Question

What is maxima and minima in diffraction?

Answer 1

Hint: We are asked to define the terms maxima and minima with respect to diffraction. In order to do this, we start by defining the process of diffraction, its conditions and then we define the asked terms stating the conditions for their existence as well. We can also add the formula to find the maxima and minima of a certain diffraction pattern.

Formula used:
The formula used to find the maxima of a diffraction pattern is given as, \[d\sin \theta = m\lambda \]
The formula used to find the minima of a diffraction pattern is given as, \[d\sin \theta = \left( {m + \dfrac{1}{2}} \right)\lambda \], Where $m$ is a whole number

Complete answer:
Let us start by defining the process of diffraction and stating the conditions.
Diffraction: In simple words, diffraction is just the bending of light. When light waves come in contact with an obstacle, it tends to bend and move around the object creating a pattern known as the diffraction pattern where there are light and dark colored bands.
Conditions for diffraction: (A) the source of light used for diffraction must be monochromatic. Monochromatic means that the light should be of single wavelength or frequency.
(B) The source of the light should have a comparable wavelength with the size of the obstacle or object.
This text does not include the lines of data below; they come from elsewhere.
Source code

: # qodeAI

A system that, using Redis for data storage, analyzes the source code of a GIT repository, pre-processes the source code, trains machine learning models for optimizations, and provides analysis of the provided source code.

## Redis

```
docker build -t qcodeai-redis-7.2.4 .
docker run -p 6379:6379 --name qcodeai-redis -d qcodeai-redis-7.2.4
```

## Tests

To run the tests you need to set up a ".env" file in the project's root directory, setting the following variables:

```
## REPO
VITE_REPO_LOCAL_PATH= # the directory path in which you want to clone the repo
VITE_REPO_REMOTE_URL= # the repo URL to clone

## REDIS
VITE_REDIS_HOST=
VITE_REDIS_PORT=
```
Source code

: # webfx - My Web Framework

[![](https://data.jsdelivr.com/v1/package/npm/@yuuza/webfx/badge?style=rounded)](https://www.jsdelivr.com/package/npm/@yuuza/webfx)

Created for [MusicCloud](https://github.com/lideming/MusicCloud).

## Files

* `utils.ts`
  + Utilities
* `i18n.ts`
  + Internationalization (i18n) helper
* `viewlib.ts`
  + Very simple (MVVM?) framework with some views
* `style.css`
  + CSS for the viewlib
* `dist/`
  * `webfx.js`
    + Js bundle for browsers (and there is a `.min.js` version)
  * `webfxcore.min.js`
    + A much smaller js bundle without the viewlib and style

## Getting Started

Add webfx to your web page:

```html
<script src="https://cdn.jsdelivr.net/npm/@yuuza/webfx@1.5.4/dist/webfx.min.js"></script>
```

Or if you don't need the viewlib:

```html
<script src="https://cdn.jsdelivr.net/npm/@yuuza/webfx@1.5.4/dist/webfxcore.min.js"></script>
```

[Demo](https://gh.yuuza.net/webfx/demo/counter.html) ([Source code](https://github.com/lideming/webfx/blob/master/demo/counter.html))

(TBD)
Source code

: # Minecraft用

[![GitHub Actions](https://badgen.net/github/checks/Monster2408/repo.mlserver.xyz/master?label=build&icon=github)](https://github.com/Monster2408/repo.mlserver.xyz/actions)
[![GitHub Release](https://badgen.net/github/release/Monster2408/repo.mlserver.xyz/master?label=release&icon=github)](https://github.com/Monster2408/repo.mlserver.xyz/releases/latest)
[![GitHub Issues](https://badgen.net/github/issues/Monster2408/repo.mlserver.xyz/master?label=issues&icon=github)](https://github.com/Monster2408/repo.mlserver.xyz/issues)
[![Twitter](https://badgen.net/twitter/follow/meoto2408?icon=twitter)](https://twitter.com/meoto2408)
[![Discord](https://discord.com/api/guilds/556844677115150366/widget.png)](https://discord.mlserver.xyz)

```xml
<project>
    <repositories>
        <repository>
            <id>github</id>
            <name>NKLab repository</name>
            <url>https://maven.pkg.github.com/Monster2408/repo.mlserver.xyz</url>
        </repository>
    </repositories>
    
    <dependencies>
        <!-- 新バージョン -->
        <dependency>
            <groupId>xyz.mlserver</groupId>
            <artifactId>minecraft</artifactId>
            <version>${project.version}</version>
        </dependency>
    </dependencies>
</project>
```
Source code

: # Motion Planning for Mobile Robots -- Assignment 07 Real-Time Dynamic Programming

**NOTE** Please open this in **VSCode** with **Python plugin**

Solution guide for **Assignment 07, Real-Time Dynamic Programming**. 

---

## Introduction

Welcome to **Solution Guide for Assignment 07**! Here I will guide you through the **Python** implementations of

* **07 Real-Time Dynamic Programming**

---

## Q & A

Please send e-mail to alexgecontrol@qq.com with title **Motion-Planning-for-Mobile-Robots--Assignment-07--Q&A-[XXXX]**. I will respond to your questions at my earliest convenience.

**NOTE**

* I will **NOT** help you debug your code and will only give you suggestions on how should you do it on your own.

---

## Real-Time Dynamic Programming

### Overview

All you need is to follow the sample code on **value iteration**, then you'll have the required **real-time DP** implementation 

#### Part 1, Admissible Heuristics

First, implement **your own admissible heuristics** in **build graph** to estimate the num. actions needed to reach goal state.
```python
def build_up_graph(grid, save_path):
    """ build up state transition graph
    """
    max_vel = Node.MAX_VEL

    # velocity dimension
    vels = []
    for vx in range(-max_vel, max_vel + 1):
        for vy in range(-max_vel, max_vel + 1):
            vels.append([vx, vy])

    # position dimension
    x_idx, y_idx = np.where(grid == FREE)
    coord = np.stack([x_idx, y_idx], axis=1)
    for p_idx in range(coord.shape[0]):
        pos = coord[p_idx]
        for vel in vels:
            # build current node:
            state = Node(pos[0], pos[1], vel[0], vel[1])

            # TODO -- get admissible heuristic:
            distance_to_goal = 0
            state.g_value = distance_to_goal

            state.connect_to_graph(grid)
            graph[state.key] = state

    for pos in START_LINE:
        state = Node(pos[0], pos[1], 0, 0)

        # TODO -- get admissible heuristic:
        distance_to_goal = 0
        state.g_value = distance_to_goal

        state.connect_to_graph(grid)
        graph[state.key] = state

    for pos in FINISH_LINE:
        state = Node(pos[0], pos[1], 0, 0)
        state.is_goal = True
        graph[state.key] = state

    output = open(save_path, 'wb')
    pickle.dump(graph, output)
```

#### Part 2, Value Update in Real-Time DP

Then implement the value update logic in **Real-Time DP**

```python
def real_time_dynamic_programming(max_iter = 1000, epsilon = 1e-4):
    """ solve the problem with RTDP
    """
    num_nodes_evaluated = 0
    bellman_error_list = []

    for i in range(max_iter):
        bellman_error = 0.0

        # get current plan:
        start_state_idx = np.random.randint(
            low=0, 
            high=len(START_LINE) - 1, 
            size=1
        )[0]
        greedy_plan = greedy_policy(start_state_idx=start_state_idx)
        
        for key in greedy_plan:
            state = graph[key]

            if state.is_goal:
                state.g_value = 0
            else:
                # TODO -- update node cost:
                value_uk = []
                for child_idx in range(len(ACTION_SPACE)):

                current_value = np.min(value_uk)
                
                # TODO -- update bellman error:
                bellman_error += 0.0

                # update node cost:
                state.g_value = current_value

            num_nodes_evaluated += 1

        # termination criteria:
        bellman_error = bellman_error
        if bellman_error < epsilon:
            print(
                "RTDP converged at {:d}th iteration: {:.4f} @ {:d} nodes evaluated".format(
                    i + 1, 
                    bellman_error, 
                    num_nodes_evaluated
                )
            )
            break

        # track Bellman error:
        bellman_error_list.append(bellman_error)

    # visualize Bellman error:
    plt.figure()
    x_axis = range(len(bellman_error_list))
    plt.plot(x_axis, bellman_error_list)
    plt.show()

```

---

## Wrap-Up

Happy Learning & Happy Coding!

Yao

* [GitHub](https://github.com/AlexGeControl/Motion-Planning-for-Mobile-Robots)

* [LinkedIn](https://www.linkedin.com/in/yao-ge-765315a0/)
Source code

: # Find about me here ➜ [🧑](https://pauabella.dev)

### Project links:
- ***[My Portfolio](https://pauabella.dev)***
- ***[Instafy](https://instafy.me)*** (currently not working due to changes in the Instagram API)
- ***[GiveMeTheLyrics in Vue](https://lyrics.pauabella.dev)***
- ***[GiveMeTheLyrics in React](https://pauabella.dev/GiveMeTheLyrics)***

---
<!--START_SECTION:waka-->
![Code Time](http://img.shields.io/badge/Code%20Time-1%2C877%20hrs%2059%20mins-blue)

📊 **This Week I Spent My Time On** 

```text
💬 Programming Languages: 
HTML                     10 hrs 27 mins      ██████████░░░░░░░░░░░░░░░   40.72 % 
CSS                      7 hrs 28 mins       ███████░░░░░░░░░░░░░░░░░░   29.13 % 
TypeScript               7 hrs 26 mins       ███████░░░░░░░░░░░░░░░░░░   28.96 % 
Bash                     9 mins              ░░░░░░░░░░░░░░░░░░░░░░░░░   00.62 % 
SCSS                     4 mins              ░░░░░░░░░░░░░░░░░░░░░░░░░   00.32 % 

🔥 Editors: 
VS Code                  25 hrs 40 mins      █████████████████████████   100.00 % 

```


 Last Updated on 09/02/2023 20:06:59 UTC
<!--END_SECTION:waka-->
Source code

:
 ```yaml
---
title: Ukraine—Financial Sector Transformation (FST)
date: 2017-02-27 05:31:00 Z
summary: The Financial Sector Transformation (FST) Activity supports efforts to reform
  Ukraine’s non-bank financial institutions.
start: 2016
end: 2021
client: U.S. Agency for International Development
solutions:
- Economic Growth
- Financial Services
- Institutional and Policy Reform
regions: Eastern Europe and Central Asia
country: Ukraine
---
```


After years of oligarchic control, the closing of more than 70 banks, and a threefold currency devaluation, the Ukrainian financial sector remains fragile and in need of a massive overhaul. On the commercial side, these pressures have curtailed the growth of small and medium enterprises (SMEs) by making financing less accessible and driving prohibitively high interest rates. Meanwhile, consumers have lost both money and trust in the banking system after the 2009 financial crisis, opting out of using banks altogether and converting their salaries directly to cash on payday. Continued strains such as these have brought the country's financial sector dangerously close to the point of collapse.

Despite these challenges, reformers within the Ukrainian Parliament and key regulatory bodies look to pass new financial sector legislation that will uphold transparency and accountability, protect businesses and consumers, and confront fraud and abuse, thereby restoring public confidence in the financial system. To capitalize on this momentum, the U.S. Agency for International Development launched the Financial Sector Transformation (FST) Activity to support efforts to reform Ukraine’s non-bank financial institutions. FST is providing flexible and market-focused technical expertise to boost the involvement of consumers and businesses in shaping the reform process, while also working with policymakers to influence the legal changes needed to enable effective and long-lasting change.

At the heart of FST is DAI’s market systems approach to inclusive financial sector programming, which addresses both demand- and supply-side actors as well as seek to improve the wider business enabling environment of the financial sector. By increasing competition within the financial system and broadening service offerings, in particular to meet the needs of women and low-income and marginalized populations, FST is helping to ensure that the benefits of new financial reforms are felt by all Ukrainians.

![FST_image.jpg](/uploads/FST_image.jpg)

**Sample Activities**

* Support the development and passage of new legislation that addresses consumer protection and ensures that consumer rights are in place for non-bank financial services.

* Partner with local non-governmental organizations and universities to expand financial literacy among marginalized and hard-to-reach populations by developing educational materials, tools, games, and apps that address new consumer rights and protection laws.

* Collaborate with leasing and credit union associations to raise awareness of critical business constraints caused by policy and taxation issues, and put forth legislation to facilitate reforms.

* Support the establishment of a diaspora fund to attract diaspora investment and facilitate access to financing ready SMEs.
Maxima: It is the point where two crests or troughs of two different wavefronts meet.
The formula for maxima is given by \[d\sin \theta = m\lambda \]
Minima: It is the point where a crest and a trough of two different wavefronts meet.
The formula for minima is given by \[d\sin \theta = \left( {m + \dfrac{1}{2}} \right)\lambda \]

Note:
An important point to be remembered is that the width of the slit must be comparable or as the same order of magnitude as the wavelength of the incident monochromatic source light.